• **Data in this exercise**
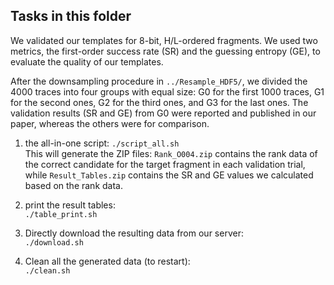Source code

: ## Tasks in this folder

We validated our templates for 8-bit, H/L-ordered fragments. We used two metrics, the first-order success rate (SR) and the guessing entropy (GE), to evaluate the quality of our templates. 

After the downsampling procedure in `../Resample_HDF5/`, we divided the 4000 traces into four groups with equal size: G0 for the first 1000 traces, G1 for the second ones, G2 for the third ones, and G3 for the last ones. The validation results (SR and GE) from G0 were reported and published in our paper, whereas the others were for comparison.

1. the all-in-one script:
	`./script_all.sh`  
	This will generate the ZIP files: `Rank_O004.zip` contains the rank data of the correct candidate for the target fragment in each validation trial, while `Result_Tables.zip` contains the SR and GE values we calculated based on the rank data.  

2. print the result tables:  
	`./table_print.sh`  

3. Directly download the resulting data from our server:  
	`./download.sh`  

4. Clean all the generated data (to restart):  
	`./clean.sh`  

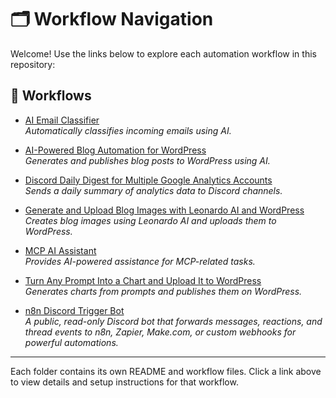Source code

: # 🗂 Workflow Navigation

Welcome! Use the links below to explore each automation workflow in this repository:

## 📂 Workflows

- [AI Email Classifier](AI%20Email%20Classifier/README.md)  
  *Automatically classifies incoming emails using AI.*

- [AI-Powered Blog Automation for WordPress](AI-Powered%20Blog%20Automation%20for%20WordPress/README.md)  
  *Generates and publishes blog posts to WordPress using AI.*

- [Discord Daily Digest for Multiple Google Analytics Accounts](Discord%20Daily%20Digest%20for%20Multiple%20Google%20Analytics%20Accounts/README.md)  
  *Sends a daily summary of analytics data to Discord channels.*

- [Generate and Upload Blog Images with Leonardo AI and WordPress](Generate%20and%20Upload%20Blog%20Images%20with%20Leonardo%20AI%20and%20WordPress/README.md)  
  *Creates blog images using Leonardo AI and uploads them to WordPress.*

- [MCP AI Assistant](MCP%20AI%20Assistant/README.md)  
  *Provides AI-powered assistance for MCP-related tasks.*

- [Turn Any Prompt Into a Chart and Upload It to WordPress](Turn%20Any%20Prompt%20Into%20a%20Chart%20and%20Upload%20It%20to%20WordPress/README.md)  
  *Generates charts from prompts and publishes them on WordPress.*

- [n8n Discord Trigger Bot](n8n_discord_trigger_bot-main/README.md)  
  *A public, read-only Discord bot that forwards messages, reactions, and thread events to n8n, Zapier, Make.com, or custom webhooks for powerful automations.*

---

Each folder contains its own README and workflow files. Click a link above to view details and setup instructions for that workflow.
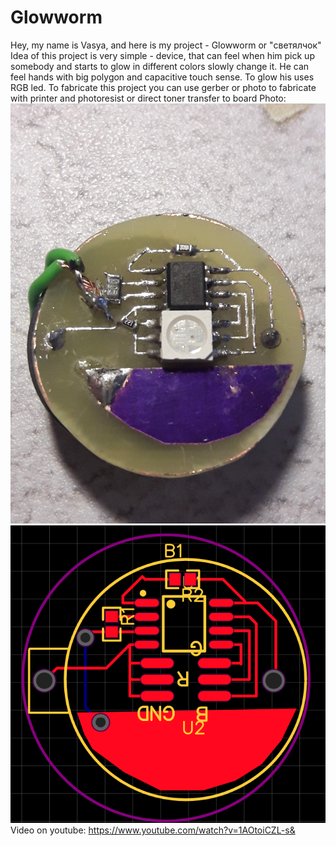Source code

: # Glowworm
Hey, my name is Vasya, and here is my project - Glowworm or "светялчок"
Idea of this project is very simple - device, that can feel when him 
pick up somebody and starts to glow in different colors slowly change it.
He can feel hands with big polygon and capacitive touch sense. To glow
his uses RGB led. To fabricate this project you can use gerber or photo
to fabricate with printer and photoresist or direct toner transfer to board
Photo:
![Off](/photo1.jpg)
![Board](/Board/pcb1.png)
Video on youtube:
https://www.youtube.com/watch?v=1AOtoiCZL-s&

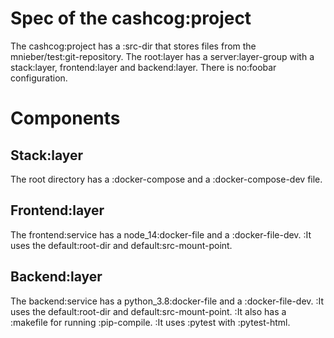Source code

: # Spec of the cashcog:project

The cashcog:project has a :src-dir that stores files from the mnieber/test:git-repository.
The root:layer has a server:layer-group with a stack:layer, frontend:layer and backend:layer.
There is no:foobar configuration.

# Components

## Stack:layer

The root directory has a :docker-compose and a :docker-compose-dev file.

## Frontend:layer

The frontend:service has a node_14:docker-file and a :docker-file-dev.
:It uses the default:root-dir and default:src-mount-point.

## Backend:layer

The backend:service has a python_3.8:docker-file and a :docker-file-dev.
:It uses the default:root-dir and default:src-mount-point.
:It also has a :makefile for running :pip-compile.
:It uses :pytest with :pytest-html.
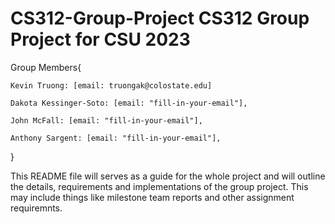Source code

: # CS312-Group-Project CS312 Group Project for CSU 2023

Group Members{

    Kevin Truong: [email: truongak@colostate.edu]

    Dakota Kessinger-Soto: [email: "fill-in-your-email"],

    John McFall: [email: "fill-in-your-email"],

    Anthony Sargent: [email: "fill-in-your-email"],

}

This README file will serves as a guide for the whole project and will outline the details, requirements and implementations of the group project. This may include things like milestone team reports and other assignment requiremnts.

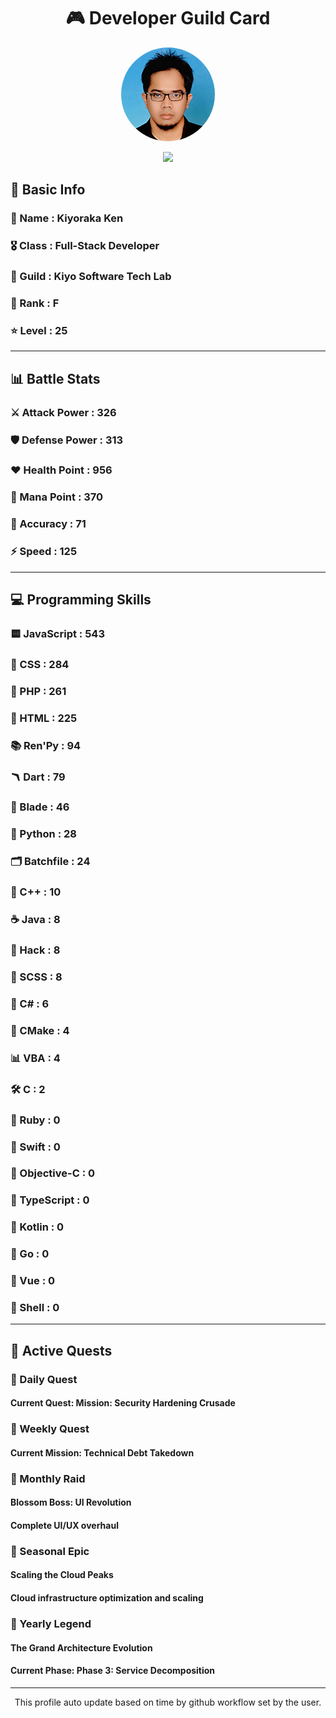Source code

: <div align="center">

# 🎮 Developer Guild Card

<!-- Replace with your profile image -->
<img src="./assets/profile.png" width="150" height="150" style="border-radius: 50%"/>

![](https://komarev.com/ghpvc/?username=Kiyoraka&style=flat)
</div>

##  📌 Basic Info
### 👤 Name : Kiyoraka Ken
### 🎖️ Class : Full-Stack Developer
### 🎪 Guild : Kiyo Software Tech Lab 
### 🔰 Rank : F 
### ⭐ Level : 25

---
## 📊 Battle Stats

### ⚔️ Attack Power  : 326 
### 🛡️ Defense Power : 313 
### ❤️ Health Point  : 956 
### 🔮 Mana Point    : 370 
### 🎯 Accuracy      : 71 
### ⚡ Speed         : 125

---
## 💻 Programming Skills

### 🟨 JavaScript : 543
### 💅 CSS : 284
### 🐘 PHP : 261
### 📄 HTML : 225
### 📚 Ren'Py : 94
### 🪃 Dart : 79
### 🧷 Blade : 46
### 🐍 Python : 28
### 🗂️ Batchfile : 24
### 🧠 C++ : 10
### ☕ Java : 8
### 🧬 Hack : 8
### 👗 SCSS : 8
### 🎻 C# : 6
### 🧱 CMake : 4
### 📊 VBA : 4
### 🛠️ C : 2
### 🔻 Ruby : 0
### 🦅 Swift : 0
### 🍎 Objective-C : 0
### 📝 TypeScript : 0
### 🎯 Kotlin : 0
### 📝 Go : 0
### 📝 Vue : 0
### 📝 Shell : 0

---
## 📜 Active Quests

### 🌅 Daily Quest

#### Current Quest: Mission: Security Hardening Crusade

### 📅 Weekly Quest
#### Current Mission: Technical Debt Takedown

### 🌙 Monthly Raid
#### Blossom Boss: UI Revolution
#### Complete UI/UX overhaul

### 🌠 Seasonal Epic
#### Scaling the Cloud Peaks
#### Cloud infrastructure optimization and scaling

### 👑 Yearly Legend
#### The Grand Architecture Evolution
#### Current Phase: Phase 3: Service Decomposition

---
<div align="center">
  This profile auto update based on time by github workflow set by the user.
</div>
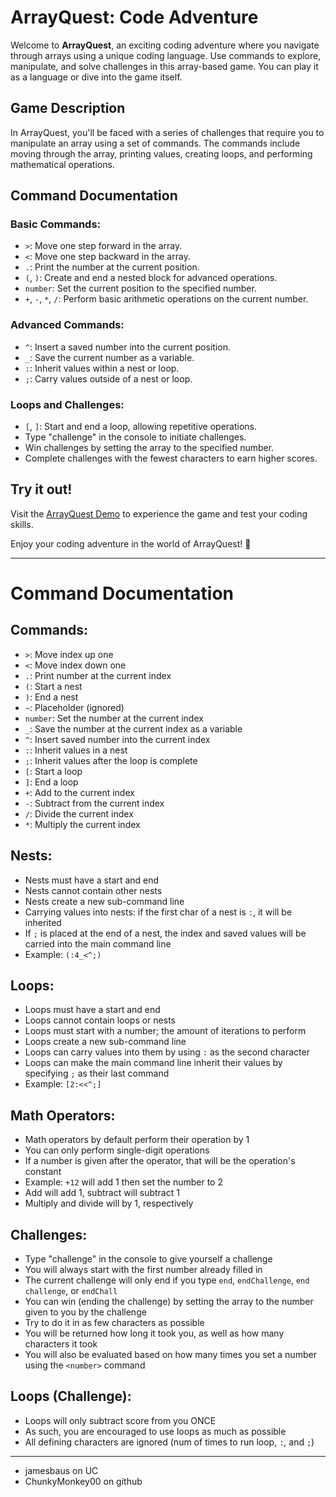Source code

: # ArrayQuest: Code Adventure

Welcome to **ArrayQuest**, an exciting coding adventure where you navigate through arrays using a unique coding language. Use commands to explore, manipulate, and solve challenges in this array-based game. You can play it as a language or dive into the game itself.

## Game Description

In ArrayQuest, you'll be faced with a series of challenges that require you to manipulate an array using a set of commands. The commands include moving through the array, printing values, creating loops, and performing mathematical operations.

## Command Documentation

### Basic Commands:
- `>`: Move one step forward in the array.
- `<`: Move one step backward in the array.
- `.`: Print the number at the current position.
- `(`, `)`: Create and end a nested block for advanced operations.
- `number`: Set the current position to the specified number.
- `+`, `-`, `*`, `/`: Perform basic arithmetic operations on the current number.

### Advanced Commands:
- `^`: Insert a saved number into the current position.
- `_`: Save the current number as a variable.
- `:`: Inherit values within a nest or loop.
- `;`: Carry values outside of a nest or loop.

### Loops and Challenges:
- `[`, `]`: Start and end a loop, allowing repetitive operations.
- Type "challenge" in the console to initiate challenges.
- Win challenges by setting the array to the specified number.
- Complete challenges with the fewest characters to earn higher scores.

## Try it out!

Visit the <a href="https://chunkymonkey00.github.io/NerdChallenge/" target="_blank">ArrayQuest Demo</a> to experience the game and test your coding skills.

Enjoy your coding adventure in the world of ArrayQuest! 🚀  
  
---
  

# Command Documentation

## Commands:
- `>`: Move index up one
- `<`: Move index down one
- `.`: Print number at the current index
- `(`: Start a nest
- `)`: End a nest
- `~`: Placeholder (ignored)
- `number`: Set the number at the current index
- `_`: Save the number at the current index as a variable
- `^`: Insert saved number into the current index
- `:`: Inherit values in a nest
- `;`: Inherit values after the loop is complete
- `[`: Start a loop
- `]`: End a loop
- `+`: Add to the current index
- `-`: Subtract from the current index
- `/`: Divide the current index
- `*`: Multiply the current index

## Nests:
- Nests must have a start and end
- Nests cannot contain other nests
- Nests create a new sub-command line
- Carrying values into nests: if the first char of a nest is `:`, it will be inherited
- If `;` is placed at the end of a nest, the index and saved values will be carried into the main command line
- Example: `(:4_<^;)`

## Loops:
- Loops must have a start and end
- Loops cannot contain loops or nests
- Loops must start with a number; the amount of iterations to perform
- Loops create a new sub-command line
- Loops can carry values into them by using `:` as the second character
- Loops can make the main command line inherit their values by specifying `;` as their last command
- Example: `[2:<<^;]`

## Math Operators:
- Math operators by default perform their operation by 1
- You can only perform single-digit operations
- If a number is given after the operator, that will be the operation's constant
- Example: `+12` will add 1 then set the number to 2
- Add will add 1, subtract will subtract 1
- Multiply and divide will by 1, respectively

## Challenges:
- Type "challenge" in the console to give yourself a challenge
- You will always start with the first number already filled in
- The current challenge will only end if you type `end`, `endChallenge`, `end challenge`, or `endChall`
- You can win (ending the challenge) by setting the array to the number given to you by the challenge
- Try to do it in as few characters as possible
- You will be returned how long it took you, as well as how many characters it took
- You will also be evaluated based on how many times you set a number using the `<number>` command

## Loops (Challenge):
- Loops will only subtract score from you ONCE
- As such, you are encouraged to use loops as much as possible
- All defining characters are ignored (num of times to run loop, `:`, and `;`)

---
- jamesbaus on UC
- ChunkyMonkey00 on github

• **About this task**
Starting at the line above that holds "### 📝 TypeScript : 0", repeat every line exactly down to and including the line that holds "In ArrayQuest, you'll", then stop. Do not carry over any pictures.

• **Response to this task**
### 📝 TypeScript : 0
### 🎯 Kotlin : 0
### 📝 Go : 0
### 📝 Vue : 0
### 📝 Shell : 0

---
## 📜 Active Quests

### 🌅 Daily Quest

#### Current Quest: Mission: Security Hardening Crusade

### 📅 Weekly Quest
#### Current Mission: Technical Debt Takedown

### 🌙 Monthly Raid
#### Blossom Boss: UI Revolution
#### Complete UI/UX overhaul

### 🌠 Seasonal Epic
#### Scaling the Cloud Peaks
#### Cloud infrastructure optimization and scaling

### 👑 Yearly Legend
#### The Grand Architecture Evolution
#### Current Phase: Phase 3: Service Decomposition

---
<div align="center">
  This profile auto update based on time by github workflow set by the user.
</div>
Source code

: # ArrayQuest: Code Adventure

Welcome to **ArrayQuest**, an exciting coding adventure where you navigate through arrays using a unique coding language. Use commands to explore, manipulate, and solve challenges in this array-based game. You can play it as a language or dive into the game itself.

## Game Description

In ArrayQuest, you'll be faced with a series of challenges that require you to manipulate an array using a set of commands. The commands include moving through the array, printing values, creating loops, and performing mathematical operations.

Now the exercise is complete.